▶ What you are asked to do: The entries that follow include a run beginning at the line with "[balabit]: http://www.balabit.com/" and ending at the line with "development libraries are"; restate that run word for word and leave the rest out.

Plain-text document sources:
§

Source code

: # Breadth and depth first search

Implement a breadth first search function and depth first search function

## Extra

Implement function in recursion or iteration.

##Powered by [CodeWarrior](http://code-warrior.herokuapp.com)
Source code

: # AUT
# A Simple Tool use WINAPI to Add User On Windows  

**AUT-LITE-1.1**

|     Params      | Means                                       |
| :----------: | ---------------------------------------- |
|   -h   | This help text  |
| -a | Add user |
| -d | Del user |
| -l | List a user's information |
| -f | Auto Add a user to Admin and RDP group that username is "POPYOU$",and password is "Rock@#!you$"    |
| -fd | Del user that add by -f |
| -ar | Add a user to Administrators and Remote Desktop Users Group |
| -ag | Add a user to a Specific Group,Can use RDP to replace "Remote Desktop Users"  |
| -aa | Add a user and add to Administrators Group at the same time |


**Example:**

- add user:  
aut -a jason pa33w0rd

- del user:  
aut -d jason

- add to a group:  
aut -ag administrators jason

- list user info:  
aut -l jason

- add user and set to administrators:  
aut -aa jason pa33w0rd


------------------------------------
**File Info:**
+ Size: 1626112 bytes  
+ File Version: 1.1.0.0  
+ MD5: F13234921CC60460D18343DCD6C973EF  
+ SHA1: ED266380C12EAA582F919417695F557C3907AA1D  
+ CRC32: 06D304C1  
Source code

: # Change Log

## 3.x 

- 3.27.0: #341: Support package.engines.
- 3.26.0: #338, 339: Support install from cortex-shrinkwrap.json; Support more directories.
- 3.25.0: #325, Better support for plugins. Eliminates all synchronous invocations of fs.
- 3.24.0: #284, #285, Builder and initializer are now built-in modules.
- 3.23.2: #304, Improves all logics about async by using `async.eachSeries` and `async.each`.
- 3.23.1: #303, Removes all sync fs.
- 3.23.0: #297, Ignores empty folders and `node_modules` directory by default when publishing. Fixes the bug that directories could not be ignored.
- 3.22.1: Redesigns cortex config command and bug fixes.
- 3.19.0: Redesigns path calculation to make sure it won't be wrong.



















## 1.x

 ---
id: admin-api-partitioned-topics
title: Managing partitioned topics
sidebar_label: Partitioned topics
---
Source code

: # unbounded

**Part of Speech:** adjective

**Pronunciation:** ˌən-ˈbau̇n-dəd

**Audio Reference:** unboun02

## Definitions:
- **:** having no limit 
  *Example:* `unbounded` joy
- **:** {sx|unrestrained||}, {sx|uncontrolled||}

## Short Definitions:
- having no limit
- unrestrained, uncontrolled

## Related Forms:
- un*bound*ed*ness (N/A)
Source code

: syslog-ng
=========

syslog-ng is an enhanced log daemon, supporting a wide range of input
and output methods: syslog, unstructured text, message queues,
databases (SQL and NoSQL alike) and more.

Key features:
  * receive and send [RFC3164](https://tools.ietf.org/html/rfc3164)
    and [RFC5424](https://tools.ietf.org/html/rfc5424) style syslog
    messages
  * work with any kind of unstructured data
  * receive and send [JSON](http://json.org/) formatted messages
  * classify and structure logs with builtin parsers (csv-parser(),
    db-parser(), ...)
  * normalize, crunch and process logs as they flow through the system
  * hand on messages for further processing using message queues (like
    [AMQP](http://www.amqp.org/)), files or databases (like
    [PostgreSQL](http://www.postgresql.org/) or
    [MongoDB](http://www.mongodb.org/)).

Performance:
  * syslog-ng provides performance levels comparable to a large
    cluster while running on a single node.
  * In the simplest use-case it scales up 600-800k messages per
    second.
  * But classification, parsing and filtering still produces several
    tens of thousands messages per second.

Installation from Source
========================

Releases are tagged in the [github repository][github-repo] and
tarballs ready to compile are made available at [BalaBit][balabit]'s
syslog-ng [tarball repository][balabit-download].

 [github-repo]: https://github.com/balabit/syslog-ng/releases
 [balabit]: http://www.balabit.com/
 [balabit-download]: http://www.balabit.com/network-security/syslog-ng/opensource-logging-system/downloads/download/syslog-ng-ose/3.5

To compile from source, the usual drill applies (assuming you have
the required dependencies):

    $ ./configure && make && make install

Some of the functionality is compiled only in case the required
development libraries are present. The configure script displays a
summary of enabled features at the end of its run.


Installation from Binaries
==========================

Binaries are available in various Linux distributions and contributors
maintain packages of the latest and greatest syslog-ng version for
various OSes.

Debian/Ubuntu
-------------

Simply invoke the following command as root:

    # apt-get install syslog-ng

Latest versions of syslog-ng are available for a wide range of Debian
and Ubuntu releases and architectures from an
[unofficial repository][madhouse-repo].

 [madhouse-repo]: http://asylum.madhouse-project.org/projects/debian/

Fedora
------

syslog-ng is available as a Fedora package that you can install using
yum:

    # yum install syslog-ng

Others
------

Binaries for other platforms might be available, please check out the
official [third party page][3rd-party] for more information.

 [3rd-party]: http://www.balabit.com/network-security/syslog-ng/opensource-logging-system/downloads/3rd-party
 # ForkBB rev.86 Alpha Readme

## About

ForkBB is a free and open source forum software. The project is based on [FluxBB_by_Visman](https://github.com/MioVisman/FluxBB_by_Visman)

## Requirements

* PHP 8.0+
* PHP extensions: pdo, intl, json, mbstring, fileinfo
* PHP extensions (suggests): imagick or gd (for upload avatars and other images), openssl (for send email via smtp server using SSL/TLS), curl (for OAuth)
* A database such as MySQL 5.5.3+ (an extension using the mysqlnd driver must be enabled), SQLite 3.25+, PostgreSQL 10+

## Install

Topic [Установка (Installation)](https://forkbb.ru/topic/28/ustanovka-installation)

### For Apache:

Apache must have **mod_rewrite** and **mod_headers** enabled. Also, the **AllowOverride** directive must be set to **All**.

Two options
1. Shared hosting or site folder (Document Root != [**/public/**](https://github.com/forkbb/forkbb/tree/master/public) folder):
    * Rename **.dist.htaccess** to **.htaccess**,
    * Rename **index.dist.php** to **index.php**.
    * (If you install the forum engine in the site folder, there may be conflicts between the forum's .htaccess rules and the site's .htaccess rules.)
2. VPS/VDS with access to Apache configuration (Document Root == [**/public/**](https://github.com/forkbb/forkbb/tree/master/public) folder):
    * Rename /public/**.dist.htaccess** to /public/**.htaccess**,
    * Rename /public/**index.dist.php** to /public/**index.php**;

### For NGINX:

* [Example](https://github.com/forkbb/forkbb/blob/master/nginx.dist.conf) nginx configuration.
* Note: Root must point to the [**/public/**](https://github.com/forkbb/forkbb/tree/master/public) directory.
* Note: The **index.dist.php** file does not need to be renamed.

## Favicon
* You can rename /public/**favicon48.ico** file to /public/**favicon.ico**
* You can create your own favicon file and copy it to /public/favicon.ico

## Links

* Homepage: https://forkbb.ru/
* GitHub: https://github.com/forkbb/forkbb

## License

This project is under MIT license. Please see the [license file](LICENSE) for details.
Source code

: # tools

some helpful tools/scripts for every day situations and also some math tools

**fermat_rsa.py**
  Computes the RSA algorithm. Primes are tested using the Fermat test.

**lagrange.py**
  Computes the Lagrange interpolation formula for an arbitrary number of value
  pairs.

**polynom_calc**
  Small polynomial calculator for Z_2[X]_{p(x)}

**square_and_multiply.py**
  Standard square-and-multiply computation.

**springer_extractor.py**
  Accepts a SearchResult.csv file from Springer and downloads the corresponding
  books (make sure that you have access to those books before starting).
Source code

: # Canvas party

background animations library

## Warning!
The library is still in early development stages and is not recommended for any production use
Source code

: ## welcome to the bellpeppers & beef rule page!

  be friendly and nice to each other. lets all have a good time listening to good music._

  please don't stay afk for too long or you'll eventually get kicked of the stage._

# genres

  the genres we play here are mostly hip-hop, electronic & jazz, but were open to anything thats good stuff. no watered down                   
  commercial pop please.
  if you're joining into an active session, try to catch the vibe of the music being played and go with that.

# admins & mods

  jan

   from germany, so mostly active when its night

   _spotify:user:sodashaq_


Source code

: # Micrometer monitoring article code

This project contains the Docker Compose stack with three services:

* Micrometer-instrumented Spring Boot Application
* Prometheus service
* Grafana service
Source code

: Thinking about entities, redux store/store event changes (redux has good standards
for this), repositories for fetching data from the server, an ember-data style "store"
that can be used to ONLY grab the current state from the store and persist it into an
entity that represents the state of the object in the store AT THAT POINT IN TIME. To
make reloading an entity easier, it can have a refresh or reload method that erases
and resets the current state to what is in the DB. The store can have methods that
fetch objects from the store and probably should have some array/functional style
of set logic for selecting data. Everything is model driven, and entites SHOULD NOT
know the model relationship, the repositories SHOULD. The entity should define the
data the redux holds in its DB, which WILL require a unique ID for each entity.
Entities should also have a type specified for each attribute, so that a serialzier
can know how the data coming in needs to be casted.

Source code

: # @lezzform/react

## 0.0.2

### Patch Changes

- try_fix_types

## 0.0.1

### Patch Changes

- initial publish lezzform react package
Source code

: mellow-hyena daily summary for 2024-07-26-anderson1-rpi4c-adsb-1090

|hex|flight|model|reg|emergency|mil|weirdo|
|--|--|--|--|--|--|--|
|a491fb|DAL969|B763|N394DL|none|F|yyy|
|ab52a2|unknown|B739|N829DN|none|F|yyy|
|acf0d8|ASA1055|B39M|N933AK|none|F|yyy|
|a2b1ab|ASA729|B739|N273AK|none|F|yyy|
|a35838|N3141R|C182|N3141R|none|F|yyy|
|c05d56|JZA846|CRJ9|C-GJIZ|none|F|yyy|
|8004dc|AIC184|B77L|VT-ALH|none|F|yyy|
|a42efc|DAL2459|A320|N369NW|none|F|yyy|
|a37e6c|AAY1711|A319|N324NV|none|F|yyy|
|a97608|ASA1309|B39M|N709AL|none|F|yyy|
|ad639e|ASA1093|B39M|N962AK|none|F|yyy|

§

▶ Task solution:
 [balabit]: http://www.balabit.com/
 [balabit-download]: http://www.balabit.com/network-security/syslog-ng/opensource-logging-system/downloads/download/syslog-ng-ose/3.5

To compile from source, the usual drill applies (assuming you have
the required dependencies):

    $ ./configure && make && make install

Some of the functionality is compiled only in case the required
development libraries are present. The configure script displays a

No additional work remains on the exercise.